Our schemes can reduce the bit flips, and the lifetime is improved. The lifetime improvements are 3.0%, 14.5%, 12.6%, 5.9%, 23.2%, and 31.2% in FPC + FNW, FPC + FlipMin, BDI + FNW, BDI + FlipMin, COEF, and SELEC, respectively, as shown in Fig 16. In the bwaves, sjeng, and omnetpp benchmarks, the lifetime improvements are significant in FPC + FlipMin. The main reason is that the high compression coverage and small compressed size lead to fewer bit flips in the three benchmarks. COEF and SELEC also have significant lifetime improvements due to their selective compression and selective encoding.

The experimental results confirm that SELEC can reduce the bit flips and improve the lifetime significantly compared with single encoding scheme or compression algorithm.

### B. Compared With Prior Works

In this section, we compare our schemes with five existing works in terms of bit flips, energy, lifetime and IPC performance. All the experimental results are normalized to DCW. The following seven schemes are evaluated.

- 1) DCW [36]: The redundant bit flips are eliminated.
- *FPC [9]:* The cache line is compressed by FPC at the granularity of 64-bit words.
- AFNW [22]: The tag bits are assigned to the compressed data bits. Each 64-bit word has four tag bits in AFNW.
- 4) *Flip-N-Write [6]:* The data bits are flipped if flipping can reduce the bit flips. We give every 8 data bits 1 tag bit.
- FlipMin [4]: We use the RM(1, 3) to generate the coset. Each 4-bit data are mapped into a set of 16 8-bit vectors. The vector which causes the minimum bit flips are selected.
- 6) SELEC: Both FPC and BDI are used to compress the cache lines. The compressed cache line which has a smaller size is selected. Then, Flip-N-Write or FlipMin is used to encode the compressed cache line according to the saved space size.
- SELECFNW: FPC and BDI are used to compress the cache lines. Flip-N-Write and FlipMin are used to encode the compressed cache lines. Besides, the

TABLE VI Comparison of Capacity Overhead, Bit Flips, Energy, and Lifetime (Normalized to DCW)
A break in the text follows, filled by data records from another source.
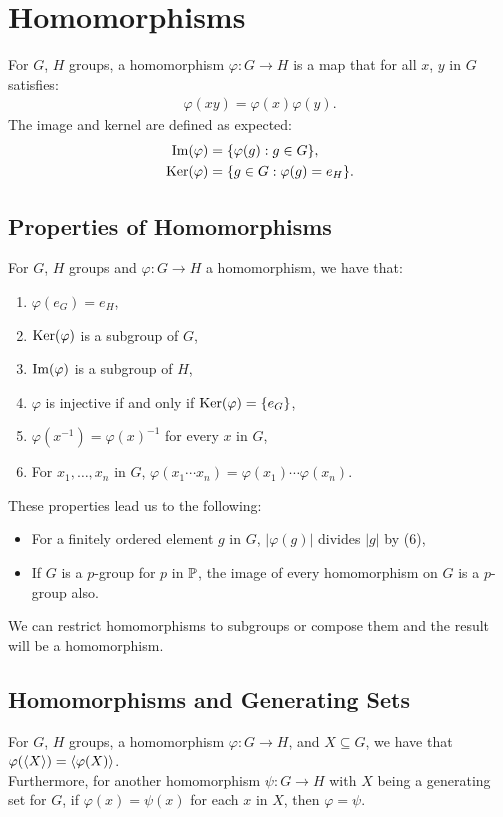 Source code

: \section{Homomorphisms}

For $G$, $H$ groups, a homomorphism $\varphi : G \to H$ is a map that 
for all $x$, $y$ in $G$ satisfies:
\begin{align*}
    \varphi(xy) = \varphi(x)\varphi(y).
\end{align*} The image and kernel are defined as expected: \begin{align*}
    \operatorname{Im}(\varphi) &= \{\varphi(g) : g \in G\}, \\
    \operatorname{Ker}(\varphi) &= \{g \in G : \varphi(g) = e_H\}.
\end{align*}

\subsection{Properties of Homomorphisms}

For $G$, $H$ groups and $\varphi : G \to H$ a homomorphism, we have that:
\begin{enumerate}
    \item $\varphi(e_G) = e_H$,
    \item $\operatorname{Ker}(\varphi)$ is a subgroup of $G$,
    \item $\operatorname{Im}(\varphi)$ is a subgroup of $H$,
    \item $\varphi$ is injective if and only if $\operatorname{Ker}(\varphi) = \{e_G\}$,
    \item $\varphi(x^{-1}) = \varphi(x)^{-1}$ for every $x$ in $G$,
    \item For $x_1, \ldots, x_n$ in $G$,
        $\varphi(x_1 \cdots x_n) = \varphi(x_1) \cdots \varphi(x_n)$.
\end{enumerate} These properties lead us to the following: \begin{itemize}
    \item For a finitely ordered element $g$ in $G$, $|\varphi(g)|$
        divides $|g|$ by (6),
    \item If $G$ is a $p$-group for $p$ in $\mathbb{P}$, the image of every
        homomorphism on $G$ is a $p$-group also.
\end{itemize} We can restrict homomorphisms to subgroups or compose them
and the result will be a homomorphism.

\subsection{Homomorphisms and Generating Sets}

For $G$, $H$ groups, a homomorphism $\varphi : G \to H$, and $X \subseteq G$,
we have that \linebreak $\varphi(\langle X \rangle) = \langle \varphi(X) \rangle$.
\\[\baselineskip]
Furthermore, for another homomorphism $\psi : G \to H$ with $X$ being
a generating set for $G$, if $\varphi(x) = \psi(x)$ for each $x$ in $X$,
then $\varphi = \psi$.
|              | Capacity overhead | Bit flips | Energy | Lifetime |
|--------------|-------------------|-----------|--------|----------|
| DCW          | 0.0%              | 1.00      | 1.00   | 1.00     |
| FPC          | 1.56%             | 1.05      | 1.03   | 0.96     |
| AFNW         | 6.25%             | 0.93      | 0.96   | 1.15     |
| Flip-N-Write | 12.5%             | 0.81      | 0.88   | 1.41     |
| FlipMin      | 100%              | 0.52      | 0.66   | 3.93     |
| SELEC        | 0.4%              | 0.79      | 0.87   | 1.31     |
| SELECFNW     | 3.5%              | 0.68      | 0.77   | 1.70     |

Flip-N-Write with additional 3.1% capacity overhead is used to reduce the bit flips of the encoded cache lines. The overview of the comparison of capacity overhead, bit flips, energy, and lifetime is shown in Table VI.

1) Bit Flips: Fig. 17 illustrates the normalized bit flips for each benchmark. Compared with DCW, the average bit flip reductions of FPC, AFNW, Flip-N-Write, FlipMin, SELEC, and SELECFNW are -5.0%, 6.8%, 19.2%, 48.4%, 20.7%, and 32.5%, respectively. FPC leads to 5% more bit flips than DCW due to destroying the data similarity [24], [39]. Besides, FPC needs 24-bit prefixes per cache line to indicate the data patterns, and the writes to prefixes result in additional bit flips. AFNW reduces the bit flips by 6.8% because it adapts the Flip-N-Write granularity to the compressed cache line size. FlipMin can reduce the most bit flips because it exploits the coset code to generate a coset of vectors and selects the vector which leads to the minimum bit flips. However, FlipMin has significant capacity overhead (100%). On average, the proposed SELEC can reduce the similar bit flips to Flip-N-Write. In the aspect of capacity overhead, SELEC has very low capacity overhead and saves 12.1% capacity. SELECFNW further reduces the bit flips by leveraging additional space to encode the cache lines with Flip-N-Write. On average, SELECFNW can reduce 11.8% more bit flips than SELEC. The bit flip reduction of SELECFNW is the highest in the sphinx3 and h264ref benchmarks. The main reason is that selective encoding and selective compression can reduce bit flips, and a low-overhead Flip-N-Write further enhances the bit flip reduction.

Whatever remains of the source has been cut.